Moving on from there, we got into a discussion of what the “even higher stakes” are for the oppressed and revolutionaries. In this, we took off from a really important point from the article: “What revolutionaries do in situations like Baltimore can play a big role in making revolution.”

Some of what had already been put on the table in the meeting around this point helped frame things—first, that we actually DO have an answer to the howling contradictions that are opening all this up in the first place. We actually can bring about a society that does away with the systematic oppression of whole peoples and the wanton murder by police. This is completely possible with a radically different state power brought about through revolution.

Also, earlier in the discussion, someone talked about the orientation in the slogan “get organized for an ACTUAL revolution,” and had posed this in contrast to people who've been fighting hard to end police murder but whose concrete demands are “not so different from the Democratic Party.” Another referenced that revcom.us had raised that we should see ourselves as “strategic commanders.” “It’s not like we should only go out with a bullhorn and agitate.
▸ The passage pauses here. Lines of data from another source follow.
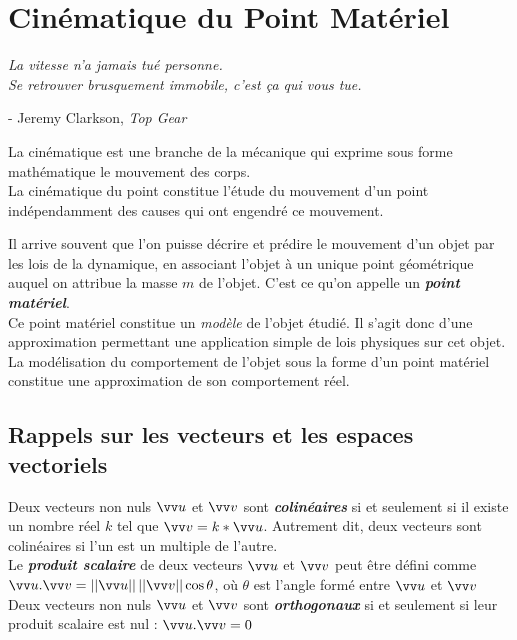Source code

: \documentclass[10.5pt,a4paper]{book}
\begin{document}
\setlength\intextsep{0pt}
\chapter{Cinématique du Point Matériel}

\vspace{-3ex}

\begin{flushright}

\textit{\og La vitesse n'a jamais tué personne.\\ 
 Se retrouver brusquement immobile, c'est ça qui vous tue.\fg}

- Jeremy Clarkson, \textit{Top Gear}
\end{flushright}

\vspace{2ex}

La cinématique est une branche de la mécanique qui exprime sous forme mathématique le mouvement des corps.\\
La cinématique du point constitue l’étude du mouvement d’un point indépendamment des causes qui ont engendré ce mouvement.

\begin{boite}
Il arrive souvent que l'on puisse décrire et prédire le mouvement d'un objet par les lois de la dynamique, en associant l'objet à un unique point géométrique auquel on attribue la masse $m$ de l'objet. C'est ce qu'on appelle un \emph{\textbf{point matériel}}.\\
Ce point matériel constitue un \emph{modèle} de l'objet étudié. Il s'agit donc d'une approximation permettant une application simple de lois physiques sur cet objet. La modélisation du comportement de l'objet sous la forme d'un point matériel constitue une approximation de son comportement réel.
\end{boite}

\section{Rappels sur les vecteurs et les espaces vectoriels}

\begin{boite}
Deux vecteurs non nuls $\vv u$ et $\vv v$ sont \emph{\textbf{colinéaires}} si et seulement si il existe un nombre réel $k$ tel que $\vv v = k*\vv u$.
Autrement dit, deux vecteurs sont colinéaires si l’un est un multiple de l’autre. \\

Le \emph{\textbf{produit scalaire}} de deux vecteurs $\vv u$ et $\vv v$ peut être défini comme $\vv u .\vv v = \left|\left|\vv u\right|\right| \left|\left|\vv v\right|\right| \cos{\theta}$, où $\theta$ est l’angle formé entre $\vv u$ et $\vv v$\\

Deux vecteurs non nuls $\vv u$ et $\vv v$ sont \emph{\textbf{orthogonaux}} si et seulement si leur produit scalaire est nul : $\vv u .\vv v = 0$
\end{boite}
\end{document}
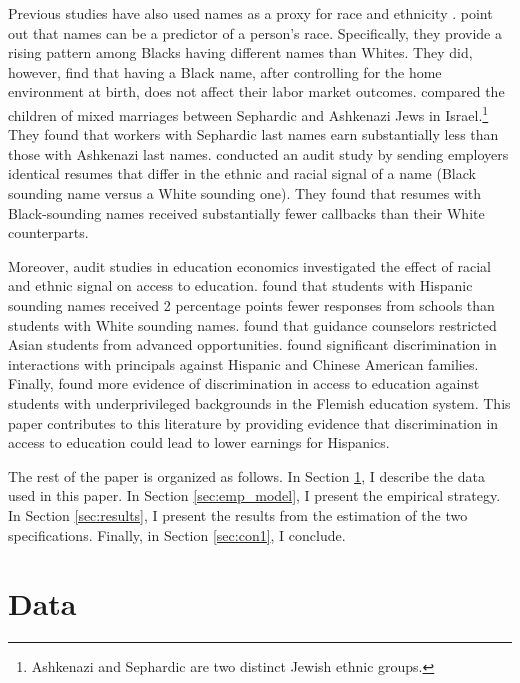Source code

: Previous studies have also used names as a proxy for race and ethnicity \autocite{fryer2004causes, rubinstein2014pride, bertrand2004emily}. \textcite{fryer2004causes} point out that names can be a predictor of a person's race. Specifically, they provide a rising pattern among Blacks having different names than Whites. They did, however, find that having a Black name, after controlling for the home environment at birth, does not affect their labor market outcomes. \textcite{rubinstein2014pride} compared the children of mixed marriages between Sephardic and Ashkenazi Jews in Israel.\footnote{Ashkenazi and Sephardic are two distinct Jewish ethnic groups.} They found that workers with Sephardic last names earn substantially less than those with Ashkenazi last names. \textcite{bertrand2004emily} conducted an audit study by sending employers identical resumes that differ in the ethnic and racial signal of a name (Black sounding name versus a White sounding one). They found that resumes with Black-sounding names received substantially fewer callbacks than their White counterparts. 

Moreover, audit studies in education economics investigated the effect of racial and ethnic signal on access to education. \textcite{bergman2018education} found that students with Hispanic sounding names received 2 percentage points fewer responses from schools than students with White sounding names. \textcite{janssen2022guidance} found that guidance counselors restricted Asian students from advanced opportunities. \textcite{gaddis2024racial} found significant discrimination in interactions with principals against Hispanic and Chinese American families. Finally, \textcite{bourabain2023school} found more evidence of discrimination in access to education against students with underprivileged backgrounds in the Flemish education system. This paper contributes to this literature by providing evidence that discrimination in access to education could lead to lower earnings for Hispanics. 

The rest of the paper is organized as follows. In Section \ref{sec:data}, I describe the data used in this paper. In Section \ref{sec:emp_model}, I present the empirical strategy. In Section \ref{sec:results}, I present the results from the estimation of the two specifications. Finally, in Section \ref{sec:con1}, I conclude.

\section{Data}\label{sec:data}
There’s more. We have to expose the system, but we also have to be strategic commanders, we have to be aiming to lead the whole thing.”

After some further discussion, the person leading helped frame what we were getting into by talking about the concrete situation in Baltimore, including all of what's led up to this since the cop murder of Michael Brown in Ferguson, Missouri. I won't recap that here, but it's really important that we understand the actual specifics of the concrete situation we are in and the significance of what this opens up. The fundamental illegitimacy of this system has been exposed to millions, and thousands are opening their eyes to it: tens of thousands who have been ignorant of this reality up until now and tens of thousands who experience it but who thought they were alone. The person leading talked about the reality behind the analysis in Revolution newspaper that out of the contradictions opened up since Ferguson, interpenetrating with other contradictions, an actual revolutionary situation might emerge. And what it means to now be working to “prepare the ground, prepare the people, prepare the vanguard... get ready for the time when millions can be led to go for revolution, all out, with a real chance to win.”

Agreeing with this, someone said, “Protest itself won’t lead to a new economic and social system. It takes a revolution. There is a Party with a strategy and a leadership. The revolutionaries need to do more than protest. They need to bring their analysis into the situation. ”

But what is the content of that?

One person put the question this way: “We need to get into BA. He talks about hastening while awaiting. We need to boldly put out our demands, but also what needs to be done to make revolution...”

In wrangling with this further, someone asked about being in Baltimore in particular and what kind of work we would have to be doing.

This was a good question and we got into it. First, there are two unifying slogans in the Revolution Club: “Humanity needs revolution and communism” and “Fight the power, and transform the people, for revolution.” How would all this be made known and be applied in this situation?

In reflecting on this, and in reflecting on what the work of the Revolution Club has been, one person said, “Well, we are good at chanting, but are we good at being tribunes of the people, like Lenin called for?” (This is from a major work by Lenin, What Is to Be Done?, where Lenin differentiates revolutionaries being “trade union secretaries,” meaning good organizers of the mass struggle, from being tribunes of the people, bringing masses a broader understanding of the world and what is the problem and solution.) They talked about how people need to see from us that we are the leaders of a future socialist state, that we are serious about seizing state power and we know what to do with it... we are about the emancipation of all of humanity. People need to see that seriousness and purposefulness from us wherever and whenever we're out.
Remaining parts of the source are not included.